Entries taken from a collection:
"""

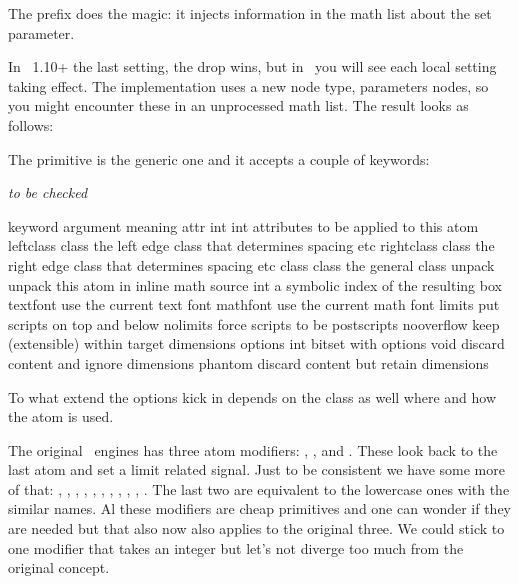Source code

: \typebuffer

The \type {\frozen} prefix does the magic: it injects information in the
math list about the set parameter.

In \LUATEX\ 1.10+ the last setting, the \type {10pt} drop wins, but in
\LUAMETATEX\ you will see each local setting taking effect. The implementation
uses a new node type, parameters nodes, so you might encounter these in an
unprocessed math list. The result looks as follows:

\blank \getbuffer \blank

The \type {\mathatom} primitive is the generic one and it accepts a couple of
keywords:

{\em to be checked}

\starttabulate[|lT|l|l|]
\FL
\BC keyword    \BC argument \NC meaning \NC \NR
\TL
\NC attr       \NC int int \NC attributes to be applied to this atom \NC \NR
\NC leftclass  \NC class   \NC the left edge class that determines spacing etc \NC \NR
\NC rightclass \NC class   \NC the right edge class that determines spacing etc \NC \NR
\NC class      \NC class   \NC the general class \NC \NR
\NC unpack     \NC         \NC unpack this atom in inline math \NC \NR
\NC source     \NC int     \NC a symbolic index of the resulting box \NC \NR
\NC textfont   \NC         \NC use the current text font \NC \NR
\NC mathfont   \NC         \NC use the current math font \NC \NR
\NC limits     \NC         \NC put scripts on top and below \NC \NR
\NC nolimits   \NC         \NC force scripts to be postscripts \NC \NR
\NC nooverflow \NC         \NC keep (extensible) within target dimensions \NC \NR
\NC options    \NC int     \NC bitset with options \NC \NR
\NC void       \NC         \NC discard content and ignore dimensions \NC \NR
\NC phantom    \NC         \NC discard content but retain dimensions \NC \NR
\LL
\stoptabulate

To what extend the options kick in depends on the class as well where and how the
atom is used.

The original \TEX\ engines has three atom modifiers: \type {\displaylimits}, \type
{\limits}, and \type {\nolimits}. These look back to the last atom and set a limit
related signal. Just to be consistent we have some more of that: \typ
{\Umathadapttoleft}, \typ {\Umathadapttoright}, \typ {\Umathuseaxis}, \typ
{\Umathnoaxis}, \typ {\Umathphantom}, \typ {\Umathvoid}, \typ {\Umathsource}, \typ
{\Umathopenupheight}, \typ {\Umathopenupdepth}, \typ {\Umathlimits}, \typ
{\Umathnolimits}. The last two are equivalent to the lowercase ones with the
similar names. Al these modifiers are cheap primitives and one can wonder if they
are needed but that also now also applies to the original three. We could stick
to one modifier that takes an integer but let's not diverge too much from the
original concept.

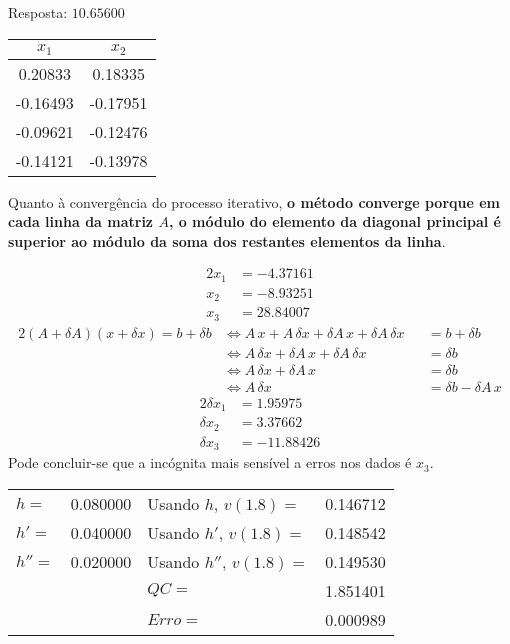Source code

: \setcounter{chapter}{11}


Resposta: $10.65600$

\begin{center} \begin{tabular}{c | c}
	$x_1$ & $x_2$ \\ \hline
	0.20833  &       0.18335 \\
	-0.16493 &       -0.17951 \\
	-0.09621 &       -0.12476 \\
	-0.14121 &       -0.13978
\end{tabular} \end{center}
Quanto à convergência do processo iterativo, \textbf{o método converge porque em cada linha da matriz $A$, o módulo do elemento da diagonal principal é superior ao módulo da soma dos restantes elementos da linha}.


\begin{alignat*}{2}
	x_1 &= -4.37161 \\
	x_2 &= -8.93251 \\
	x_3 &= 28.84007
\end{alignat*}
\begin{alignat*}{2}
	(A+\delta A)(x+\delta x)=b+\delta b
	&\iff A\,x+A\,\delta x+\delta A\, x + \delta A\, \delta x &&= b+\delta b\\
	&\iff A\,\delta x+\delta A\, x + \delta A\, \delta x &&= \delta b\\
	&\iff A\,\delta x+\delta A\, x &&= \delta b\\
	&\iff A\,\delta x &&= \delta b - \delta A\, x
\end{alignat*}
\begin{alignat*}{2}
	\delta x_1 &= 1.95975\\
	\delta x_2 &= 3.37662\\
	\delta x_3 &= -11.88426
\end{alignat*}
Pode concluir-se que a incógnita mais sensível a erros nos dados é $x_3$.
\begin{center} \begin{tabular}{l | c || l | c}
	$h  =$ & 0.080000 & Usando $h  $, $v(1.8)=$ & 0.146712 \\
	$h' =$ & 0.040000 & Usando $h' $, $v(1.8)=$ & 0.148542 \\
	$h''=$ & 0.020000 & Usando $h''$, $v(1.8)=$ & 0.149530 \\
           &          & $QC=$                   & 1.851401 \\
           &          & $Erro=$                 & 0.000989
\end{tabular} \end{center}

"""

The entries above should be written out in full, and any picture in them left out.

◆ **RESPONSE**:
Source code

: \typebuffer

The \type {\frozen} prefix does the magic: it injects information in the
math list about the set parameter.

In \LUATEX\ 1.10+ the last setting, the \type {10pt} drop wins, but in
\LUAMETATEX\ you will see each local setting taking effect. The implementation
uses a new node type, parameters nodes, so you might encounter these in an
unprocessed math list. The result looks as follows:

\blank \getbuffer \blank

The \type {\mathatom} primitive is the generic one and it accepts a couple of
keywords:

{\em to be checked}

\starttabulate[|lT|l|l|]
\FL
\BC keyword    \BC argument \NC meaning \NC \NR
\TL
\NC attr       \NC int int \NC attributes to be applied to this atom \NC \NR
\NC leftclass  \NC class   \NC the left edge class that determines spacing etc \NC \NR
\NC rightclass \NC class   \NC the right edge class that determines spacing etc \NC \NR
\NC class      \NC class   \NC the general class \NC \NR
\NC unpack     \NC         \NC unpack this atom in inline math \NC \NR
\NC source     \NC int     \NC a symbolic index of the resulting box \NC \NR
\NC textfont   \NC         \NC use the current text font \NC \NR
\NC mathfont   \NC         \NC use the current math font \NC \NR
\NC limits     \NC         \NC put scripts on top and below \NC \NR
\NC nolimits   \NC         \NC force scripts to be postscripts \NC \NR
\NC nooverflow \NC         \NC keep (extensible) within target dimensions \NC \NR
\NC options    \NC int     \NC bitset with options \NC \NR
\NC void       \NC         \NC discard content and ignore dimensions \NC \NR
\NC phantom    \NC         \NC discard content but retain dimensions \NC \NR
\LL
\stoptabulate

To what extend the options kick in depends on the class as well where and how the
atom is used.

The original \TEX\ engines has three atom modifiers: \type {\displaylimits}, \type
{\limits}, and \type {\nolimits}. These look back to the last atom and set a limit
related signal. Just to be consistent we have some more of that: \typ
{\Umathadapttoleft}, \typ {\Umathadapttoright}, \typ {\Umathuseaxis}, \typ
{\Umathnoaxis}, \typ {\Umathphantom}, \typ {\Umathvoid}, \typ {\Umathsource}, \typ
{\Umathopenupheight}, \typ {\Umathopenupdepth}, \typ {\Umathlimits}, \typ
{\Umathnolimits}. The last two are equivalent to the lowercase ones with the
similar names. Al these modifiers are cheap primitives and one can wonder if they
are needed but that also now also applies to the original three. We could stick
to one modifier that takes an integer but let's not diverge too much from the
original concept.

Source code

: \setcounter{chapter}{11}


Resposta: $10.65600$

\begin{center} \begin{tabular}{c | c}
	$x_1$ & $x_2$ \\ \hline
	0.20833  &       0.18335 \\
	-0.16493 &       -0.17951 \\
	-0.09621 &       -0.12476 \\
	-0.14121 &       -0.13978
\end{tabular} \end{center}
Quanto à convergência do processo iterativo, \textbf{o método converge porque em cada linha da matriz $A$, o módulo do elemento da diagonal principal é superior ao módulo da soma dos restantes elementos da linha}.


\begin{alignat*}{2}
	x_1 &= -4.37161 \\
	x_2 &= -8.93251 \\
	x_3 &= 28.84007
\end{alignat*}
\begin{alignat*}{2}
	(A+\delta A)(x+\delta x)=b+\delta b
	&\iff A\,x+A\,\delta x+\delta A\, x + \delta A\, \delta x &&= b+\delta b\\
	&\iff A\,\delta x+\delta A\, x + \delta A\, \delta x &&= \delta b\\
	&\iff A\,\delta x+\delta A\, x &&= \delta b\\
	&\iff A\,\delta x &&= \delta b - \delta A\, x
\end{alignat*}
\begin{alignat*}{2}
	\delta x_1 &= 1.95975\\
	\delta x_2 &= 3.37662\\
	\delta x_3 &= -11.88426
\end{alignat*}
Pode concluir-se que a incógnita mais sensível a erros nos dados é $x_3$.
\begin{center} \begin{tabular}{l | c || l | c}
	$h  =$ & 0.080000 & Usando $h  $, $v(1.8)=$ & 0.146712 \\
	$h' =$ & 0.040000 & Usando $h' $, $v(1.8)=$ & 0.148542 \\
	$h''=$ & 0.020000 & Usando $h''$, $v(1.8)=$ & 0.149530 \\
           &          & $QC=$                   & 1.851401 \\
           &          & $Erro=$                 & 0.000989
\end{tabular} \end{center}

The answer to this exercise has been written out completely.